„Geht das auch in schön?“ – die Wette mit Herrn Stieringer zu „Bamberg zaubert“

Christiane Hartleitner
Weinstand "Der kleine Fiesling". Foto: Erich Weiß

Weinstand „Der kleine Fiesling“. Foto: Erich Weiß

Während der Events ist zu beobachten, dass der Anspruch an die Gestaltung unserer Welterbestadt keine Rolle spielt. So geschieht die Platzierung und Gestaltung der Buden meist achtlos, missachtet die Aufenthaltsqualität der Fußgängerzone mit den Platanen und Bänken. Die wenig ansehnlichen Rückseiten der Stände sind gerne vermüllt und auch heuer wieder mit Baustellenzäunen verbarrikadiert. Für die anliegenden Geschäfte ist das eine Zumutung. Auch für uns Anwohner, die wir die Häuser nach stadtgestalterischen und denkmalpflegerischen Gesichtspunkten – bisweilen seit Generationen – herrichten und pflegen. Eben aus jenem Grund habe ich Herrn Stieringer vom Stadtmarketing jene Wette vorgeschlagen: als Anwohnerin am Gabelmann mit einem Weinstand während „Bamberg zaubert“ zeigen, dass dies auch anders geht. Eine besondere Atmosphäre durch ästhetische Standgestaltung könnte sich zu einem Alleinstellungsmerkmal etablieren, das sich vom Einerlei der Buden und Plastikstände abhebt.

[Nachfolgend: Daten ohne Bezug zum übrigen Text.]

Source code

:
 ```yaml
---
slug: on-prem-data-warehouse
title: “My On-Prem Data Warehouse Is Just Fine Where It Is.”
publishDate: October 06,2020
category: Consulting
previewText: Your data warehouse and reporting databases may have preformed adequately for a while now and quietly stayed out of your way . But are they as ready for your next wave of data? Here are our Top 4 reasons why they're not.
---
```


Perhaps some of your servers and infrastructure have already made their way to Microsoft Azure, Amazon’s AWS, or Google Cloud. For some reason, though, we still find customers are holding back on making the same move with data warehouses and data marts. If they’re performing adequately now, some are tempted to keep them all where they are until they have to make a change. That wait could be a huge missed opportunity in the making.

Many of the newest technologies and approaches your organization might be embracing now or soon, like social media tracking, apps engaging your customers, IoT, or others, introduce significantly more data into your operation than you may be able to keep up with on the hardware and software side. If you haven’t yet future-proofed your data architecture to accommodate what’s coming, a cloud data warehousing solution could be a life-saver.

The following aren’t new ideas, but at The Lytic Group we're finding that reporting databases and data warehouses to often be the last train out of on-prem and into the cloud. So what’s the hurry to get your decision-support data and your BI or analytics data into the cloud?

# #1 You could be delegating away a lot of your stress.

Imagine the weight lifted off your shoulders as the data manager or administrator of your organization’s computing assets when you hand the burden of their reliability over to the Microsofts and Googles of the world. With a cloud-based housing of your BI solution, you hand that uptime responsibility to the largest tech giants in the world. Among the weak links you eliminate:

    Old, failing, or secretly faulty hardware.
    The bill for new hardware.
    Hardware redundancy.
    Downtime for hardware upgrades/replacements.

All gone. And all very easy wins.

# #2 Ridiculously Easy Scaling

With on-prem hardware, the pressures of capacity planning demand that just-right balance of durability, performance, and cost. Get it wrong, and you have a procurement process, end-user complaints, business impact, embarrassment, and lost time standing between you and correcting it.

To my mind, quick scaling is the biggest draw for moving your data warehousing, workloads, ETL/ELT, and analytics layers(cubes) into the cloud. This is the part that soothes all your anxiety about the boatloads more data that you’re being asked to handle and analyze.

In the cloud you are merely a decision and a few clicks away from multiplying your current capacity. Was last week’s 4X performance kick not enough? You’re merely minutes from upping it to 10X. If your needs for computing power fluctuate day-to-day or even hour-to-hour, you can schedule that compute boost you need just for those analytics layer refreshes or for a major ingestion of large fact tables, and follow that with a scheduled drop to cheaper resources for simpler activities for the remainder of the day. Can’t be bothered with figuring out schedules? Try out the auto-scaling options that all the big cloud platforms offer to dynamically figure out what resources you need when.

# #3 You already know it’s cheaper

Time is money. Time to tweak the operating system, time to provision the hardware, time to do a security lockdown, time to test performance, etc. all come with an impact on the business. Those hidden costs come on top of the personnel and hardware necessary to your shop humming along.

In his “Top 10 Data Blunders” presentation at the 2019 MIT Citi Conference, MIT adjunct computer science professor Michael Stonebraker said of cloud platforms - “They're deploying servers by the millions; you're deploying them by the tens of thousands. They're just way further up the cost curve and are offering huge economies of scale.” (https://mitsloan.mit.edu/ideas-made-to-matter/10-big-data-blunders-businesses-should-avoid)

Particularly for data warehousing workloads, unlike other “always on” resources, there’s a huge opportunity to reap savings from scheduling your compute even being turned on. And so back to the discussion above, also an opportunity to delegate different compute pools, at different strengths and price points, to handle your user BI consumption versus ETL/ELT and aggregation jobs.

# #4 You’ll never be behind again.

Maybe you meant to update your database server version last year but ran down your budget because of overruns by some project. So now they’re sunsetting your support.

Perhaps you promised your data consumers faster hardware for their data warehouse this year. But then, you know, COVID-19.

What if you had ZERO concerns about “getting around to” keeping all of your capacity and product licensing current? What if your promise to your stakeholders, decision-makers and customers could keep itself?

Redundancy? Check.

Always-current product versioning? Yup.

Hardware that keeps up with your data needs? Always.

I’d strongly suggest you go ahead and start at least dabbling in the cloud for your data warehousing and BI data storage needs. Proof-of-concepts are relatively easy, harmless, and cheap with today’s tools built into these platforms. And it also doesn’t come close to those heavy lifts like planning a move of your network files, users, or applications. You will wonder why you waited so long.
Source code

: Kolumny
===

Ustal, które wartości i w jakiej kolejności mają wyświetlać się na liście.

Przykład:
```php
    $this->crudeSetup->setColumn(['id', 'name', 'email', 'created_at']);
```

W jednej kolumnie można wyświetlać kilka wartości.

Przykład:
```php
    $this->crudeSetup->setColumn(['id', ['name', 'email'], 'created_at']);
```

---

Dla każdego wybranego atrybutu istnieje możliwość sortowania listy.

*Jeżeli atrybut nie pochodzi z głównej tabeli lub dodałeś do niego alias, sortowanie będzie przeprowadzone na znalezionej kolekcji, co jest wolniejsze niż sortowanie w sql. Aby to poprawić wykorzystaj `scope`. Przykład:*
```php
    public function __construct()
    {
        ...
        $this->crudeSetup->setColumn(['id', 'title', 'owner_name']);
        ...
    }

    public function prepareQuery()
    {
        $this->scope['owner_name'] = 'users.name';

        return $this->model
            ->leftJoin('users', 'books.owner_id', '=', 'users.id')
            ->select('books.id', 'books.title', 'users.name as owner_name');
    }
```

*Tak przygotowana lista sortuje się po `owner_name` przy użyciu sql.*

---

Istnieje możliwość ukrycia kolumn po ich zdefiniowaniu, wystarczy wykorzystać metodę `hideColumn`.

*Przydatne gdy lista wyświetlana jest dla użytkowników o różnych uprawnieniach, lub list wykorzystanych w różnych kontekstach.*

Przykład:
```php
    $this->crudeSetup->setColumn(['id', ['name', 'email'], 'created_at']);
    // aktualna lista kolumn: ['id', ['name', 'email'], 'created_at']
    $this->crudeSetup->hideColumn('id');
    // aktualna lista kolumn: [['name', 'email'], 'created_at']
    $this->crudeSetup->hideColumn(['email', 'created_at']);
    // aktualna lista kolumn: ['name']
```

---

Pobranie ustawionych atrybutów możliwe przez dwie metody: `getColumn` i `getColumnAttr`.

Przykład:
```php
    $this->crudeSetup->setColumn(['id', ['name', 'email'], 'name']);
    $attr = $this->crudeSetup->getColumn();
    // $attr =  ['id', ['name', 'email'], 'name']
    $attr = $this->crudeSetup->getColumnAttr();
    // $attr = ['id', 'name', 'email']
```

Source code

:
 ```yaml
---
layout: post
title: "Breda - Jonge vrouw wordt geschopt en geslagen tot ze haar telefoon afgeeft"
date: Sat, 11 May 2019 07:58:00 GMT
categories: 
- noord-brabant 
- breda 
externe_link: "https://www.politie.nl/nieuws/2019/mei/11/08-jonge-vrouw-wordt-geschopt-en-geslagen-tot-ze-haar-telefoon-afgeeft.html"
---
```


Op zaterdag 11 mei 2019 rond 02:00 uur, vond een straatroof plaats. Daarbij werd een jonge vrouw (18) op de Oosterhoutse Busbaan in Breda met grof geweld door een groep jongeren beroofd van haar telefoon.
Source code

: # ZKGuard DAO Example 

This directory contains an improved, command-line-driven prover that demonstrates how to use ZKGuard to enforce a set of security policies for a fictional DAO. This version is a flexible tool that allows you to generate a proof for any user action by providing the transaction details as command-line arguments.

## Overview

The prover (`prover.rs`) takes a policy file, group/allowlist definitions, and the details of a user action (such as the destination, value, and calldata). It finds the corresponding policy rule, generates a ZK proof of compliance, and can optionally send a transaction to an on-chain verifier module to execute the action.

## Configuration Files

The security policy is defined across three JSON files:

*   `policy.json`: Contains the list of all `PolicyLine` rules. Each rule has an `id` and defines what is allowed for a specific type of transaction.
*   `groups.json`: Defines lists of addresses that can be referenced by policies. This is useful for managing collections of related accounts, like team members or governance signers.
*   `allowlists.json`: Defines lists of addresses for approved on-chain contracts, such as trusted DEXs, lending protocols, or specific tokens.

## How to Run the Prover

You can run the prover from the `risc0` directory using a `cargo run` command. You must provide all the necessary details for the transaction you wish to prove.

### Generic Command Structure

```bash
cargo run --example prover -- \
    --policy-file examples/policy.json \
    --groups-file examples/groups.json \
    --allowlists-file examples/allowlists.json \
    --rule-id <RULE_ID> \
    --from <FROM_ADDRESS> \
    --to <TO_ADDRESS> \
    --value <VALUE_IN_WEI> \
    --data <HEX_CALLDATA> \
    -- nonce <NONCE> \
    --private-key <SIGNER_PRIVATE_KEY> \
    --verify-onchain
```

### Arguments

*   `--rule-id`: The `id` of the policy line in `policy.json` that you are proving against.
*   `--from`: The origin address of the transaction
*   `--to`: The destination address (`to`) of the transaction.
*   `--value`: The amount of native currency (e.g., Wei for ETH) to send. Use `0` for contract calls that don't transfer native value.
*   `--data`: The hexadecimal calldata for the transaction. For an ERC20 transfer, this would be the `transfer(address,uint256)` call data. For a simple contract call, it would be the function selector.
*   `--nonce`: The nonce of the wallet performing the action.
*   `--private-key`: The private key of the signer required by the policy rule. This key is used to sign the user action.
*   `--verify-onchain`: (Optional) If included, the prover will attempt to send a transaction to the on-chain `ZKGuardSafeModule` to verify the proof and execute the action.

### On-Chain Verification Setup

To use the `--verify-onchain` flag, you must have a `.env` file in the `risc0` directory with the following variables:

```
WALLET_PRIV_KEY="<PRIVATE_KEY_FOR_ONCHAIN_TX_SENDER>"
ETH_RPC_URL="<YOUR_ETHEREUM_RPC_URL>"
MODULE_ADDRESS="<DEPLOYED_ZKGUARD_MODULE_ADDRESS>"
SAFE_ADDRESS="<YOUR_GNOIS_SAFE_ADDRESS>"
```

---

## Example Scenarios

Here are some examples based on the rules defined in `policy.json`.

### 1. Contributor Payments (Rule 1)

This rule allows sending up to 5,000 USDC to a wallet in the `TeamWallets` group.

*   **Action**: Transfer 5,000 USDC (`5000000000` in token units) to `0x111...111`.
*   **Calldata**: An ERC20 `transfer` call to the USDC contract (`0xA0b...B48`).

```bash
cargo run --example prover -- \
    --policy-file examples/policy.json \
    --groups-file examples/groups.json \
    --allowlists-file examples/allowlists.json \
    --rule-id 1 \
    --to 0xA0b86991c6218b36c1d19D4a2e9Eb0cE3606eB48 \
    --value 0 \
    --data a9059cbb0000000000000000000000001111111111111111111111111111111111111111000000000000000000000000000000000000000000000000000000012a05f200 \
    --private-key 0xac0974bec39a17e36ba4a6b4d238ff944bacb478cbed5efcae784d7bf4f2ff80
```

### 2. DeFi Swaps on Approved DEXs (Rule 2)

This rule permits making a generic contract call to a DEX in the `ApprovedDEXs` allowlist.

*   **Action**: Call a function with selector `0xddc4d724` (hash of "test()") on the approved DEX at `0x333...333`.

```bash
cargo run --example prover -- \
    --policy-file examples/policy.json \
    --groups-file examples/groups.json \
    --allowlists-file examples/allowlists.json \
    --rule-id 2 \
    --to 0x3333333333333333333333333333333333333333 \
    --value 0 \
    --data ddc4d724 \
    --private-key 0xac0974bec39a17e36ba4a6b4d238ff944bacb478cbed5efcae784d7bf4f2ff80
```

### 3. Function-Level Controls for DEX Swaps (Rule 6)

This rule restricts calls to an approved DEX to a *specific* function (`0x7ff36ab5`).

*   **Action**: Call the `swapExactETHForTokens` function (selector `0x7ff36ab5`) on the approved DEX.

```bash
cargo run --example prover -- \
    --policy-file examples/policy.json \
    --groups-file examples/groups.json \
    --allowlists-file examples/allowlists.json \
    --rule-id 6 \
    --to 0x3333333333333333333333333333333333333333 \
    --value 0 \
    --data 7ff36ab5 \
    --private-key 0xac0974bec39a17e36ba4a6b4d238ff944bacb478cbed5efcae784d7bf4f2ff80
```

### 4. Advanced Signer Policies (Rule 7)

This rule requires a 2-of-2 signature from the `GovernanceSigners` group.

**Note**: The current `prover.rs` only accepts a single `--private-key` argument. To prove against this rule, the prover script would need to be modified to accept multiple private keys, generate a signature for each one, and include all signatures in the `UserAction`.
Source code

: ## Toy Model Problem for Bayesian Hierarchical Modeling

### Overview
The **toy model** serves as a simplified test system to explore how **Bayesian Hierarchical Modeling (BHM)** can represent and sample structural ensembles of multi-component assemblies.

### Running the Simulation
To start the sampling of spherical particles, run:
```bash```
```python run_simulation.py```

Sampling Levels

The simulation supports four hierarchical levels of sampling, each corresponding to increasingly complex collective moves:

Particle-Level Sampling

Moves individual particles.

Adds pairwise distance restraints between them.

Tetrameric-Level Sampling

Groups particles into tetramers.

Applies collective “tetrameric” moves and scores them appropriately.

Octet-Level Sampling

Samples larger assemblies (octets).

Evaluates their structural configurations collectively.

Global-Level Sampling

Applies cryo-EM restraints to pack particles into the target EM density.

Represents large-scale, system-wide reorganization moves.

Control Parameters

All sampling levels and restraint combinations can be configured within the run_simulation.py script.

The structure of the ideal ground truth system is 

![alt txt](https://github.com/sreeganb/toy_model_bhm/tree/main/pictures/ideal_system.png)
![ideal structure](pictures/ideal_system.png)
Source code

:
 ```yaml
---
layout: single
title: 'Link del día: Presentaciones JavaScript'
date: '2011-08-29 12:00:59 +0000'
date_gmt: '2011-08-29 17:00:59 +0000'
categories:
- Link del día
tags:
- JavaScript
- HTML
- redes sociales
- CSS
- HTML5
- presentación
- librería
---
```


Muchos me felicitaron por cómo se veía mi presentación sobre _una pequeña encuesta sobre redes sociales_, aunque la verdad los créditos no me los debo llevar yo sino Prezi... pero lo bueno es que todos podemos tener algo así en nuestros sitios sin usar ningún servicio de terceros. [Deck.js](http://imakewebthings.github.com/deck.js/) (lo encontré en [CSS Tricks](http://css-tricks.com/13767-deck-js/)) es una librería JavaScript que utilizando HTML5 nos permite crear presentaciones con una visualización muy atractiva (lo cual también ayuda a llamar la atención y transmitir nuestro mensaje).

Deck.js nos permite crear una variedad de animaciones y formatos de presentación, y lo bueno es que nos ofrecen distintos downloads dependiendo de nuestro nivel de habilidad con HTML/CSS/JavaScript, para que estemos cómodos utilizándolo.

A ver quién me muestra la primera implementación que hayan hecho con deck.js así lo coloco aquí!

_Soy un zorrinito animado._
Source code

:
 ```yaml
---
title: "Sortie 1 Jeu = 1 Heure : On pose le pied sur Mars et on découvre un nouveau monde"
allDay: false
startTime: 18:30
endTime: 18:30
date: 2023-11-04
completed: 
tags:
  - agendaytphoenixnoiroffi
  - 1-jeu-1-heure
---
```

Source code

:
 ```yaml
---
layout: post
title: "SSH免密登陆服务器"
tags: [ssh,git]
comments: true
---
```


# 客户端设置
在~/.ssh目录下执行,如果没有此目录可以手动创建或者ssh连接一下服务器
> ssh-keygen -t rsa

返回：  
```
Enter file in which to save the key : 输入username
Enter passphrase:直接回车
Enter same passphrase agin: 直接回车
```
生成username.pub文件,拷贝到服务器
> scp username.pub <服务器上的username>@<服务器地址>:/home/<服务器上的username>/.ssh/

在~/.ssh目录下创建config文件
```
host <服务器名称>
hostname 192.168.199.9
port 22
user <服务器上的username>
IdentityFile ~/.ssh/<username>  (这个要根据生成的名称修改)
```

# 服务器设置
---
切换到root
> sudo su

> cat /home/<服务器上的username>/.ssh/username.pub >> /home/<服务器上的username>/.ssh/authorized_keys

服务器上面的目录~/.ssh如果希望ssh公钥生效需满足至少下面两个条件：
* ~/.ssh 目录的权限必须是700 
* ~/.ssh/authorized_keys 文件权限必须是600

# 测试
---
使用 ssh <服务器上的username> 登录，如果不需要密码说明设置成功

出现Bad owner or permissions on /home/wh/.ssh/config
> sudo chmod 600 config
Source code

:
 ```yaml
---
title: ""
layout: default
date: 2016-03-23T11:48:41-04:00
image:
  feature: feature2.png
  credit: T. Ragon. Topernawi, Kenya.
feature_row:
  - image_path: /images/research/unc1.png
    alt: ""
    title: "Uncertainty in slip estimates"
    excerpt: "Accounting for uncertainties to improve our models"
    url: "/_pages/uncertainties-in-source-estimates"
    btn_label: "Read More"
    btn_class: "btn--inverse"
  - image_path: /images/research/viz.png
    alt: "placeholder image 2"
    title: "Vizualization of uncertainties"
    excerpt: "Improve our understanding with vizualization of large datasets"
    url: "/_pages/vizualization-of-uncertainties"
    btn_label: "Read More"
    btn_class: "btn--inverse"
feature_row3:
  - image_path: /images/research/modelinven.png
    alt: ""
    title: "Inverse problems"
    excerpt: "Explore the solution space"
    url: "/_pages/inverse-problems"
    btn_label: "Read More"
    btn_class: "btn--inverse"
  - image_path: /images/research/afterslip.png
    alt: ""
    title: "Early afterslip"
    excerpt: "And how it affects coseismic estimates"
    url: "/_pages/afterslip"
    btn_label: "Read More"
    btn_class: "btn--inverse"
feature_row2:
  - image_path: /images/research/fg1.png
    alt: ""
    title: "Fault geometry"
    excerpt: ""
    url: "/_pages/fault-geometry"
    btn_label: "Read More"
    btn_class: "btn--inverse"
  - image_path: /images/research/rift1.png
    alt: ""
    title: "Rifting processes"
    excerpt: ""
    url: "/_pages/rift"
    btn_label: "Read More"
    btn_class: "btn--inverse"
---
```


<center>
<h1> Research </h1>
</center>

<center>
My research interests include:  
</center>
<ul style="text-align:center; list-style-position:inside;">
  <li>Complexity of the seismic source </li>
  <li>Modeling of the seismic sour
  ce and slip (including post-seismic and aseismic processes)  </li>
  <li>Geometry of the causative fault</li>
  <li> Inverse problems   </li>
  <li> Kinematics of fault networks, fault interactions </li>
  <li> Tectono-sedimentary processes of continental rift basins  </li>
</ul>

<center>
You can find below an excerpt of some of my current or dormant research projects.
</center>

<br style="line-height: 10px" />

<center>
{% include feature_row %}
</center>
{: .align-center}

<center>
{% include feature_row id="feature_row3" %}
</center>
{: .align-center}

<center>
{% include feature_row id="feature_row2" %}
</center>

Rückwand am Grünen Markt (Ostseite). Foto: Erich Weiß

Rückwand am Grünen Markt (Ostseite). Foto: Erich Weiß

Rückwand am Grünen Markt (Westseite). Foto: Erich Weiß

Rückwand am Grünen Markt (Westseite). Foto: Erich Weiß

Die nach allen Seiten offene Verteiler-Situation an der Rückseite vom Gabelmann bedarf eines sensiblen Umgangs. Mit einem rot-grünen Farbkonzept ordnete sich unser Anwohner-Stand in das Welterbe mit dem barocken Sandstein-Brunnen, den mittelalterlichen Bürgerhäusern und unseren Stadtplatanen ein. Wir haben viele Überlegungen geführt, weder Kosten noch Mühen gescheut. Das erlesene Sortiment lockte Freunde und Besucher abseits der Runmeile.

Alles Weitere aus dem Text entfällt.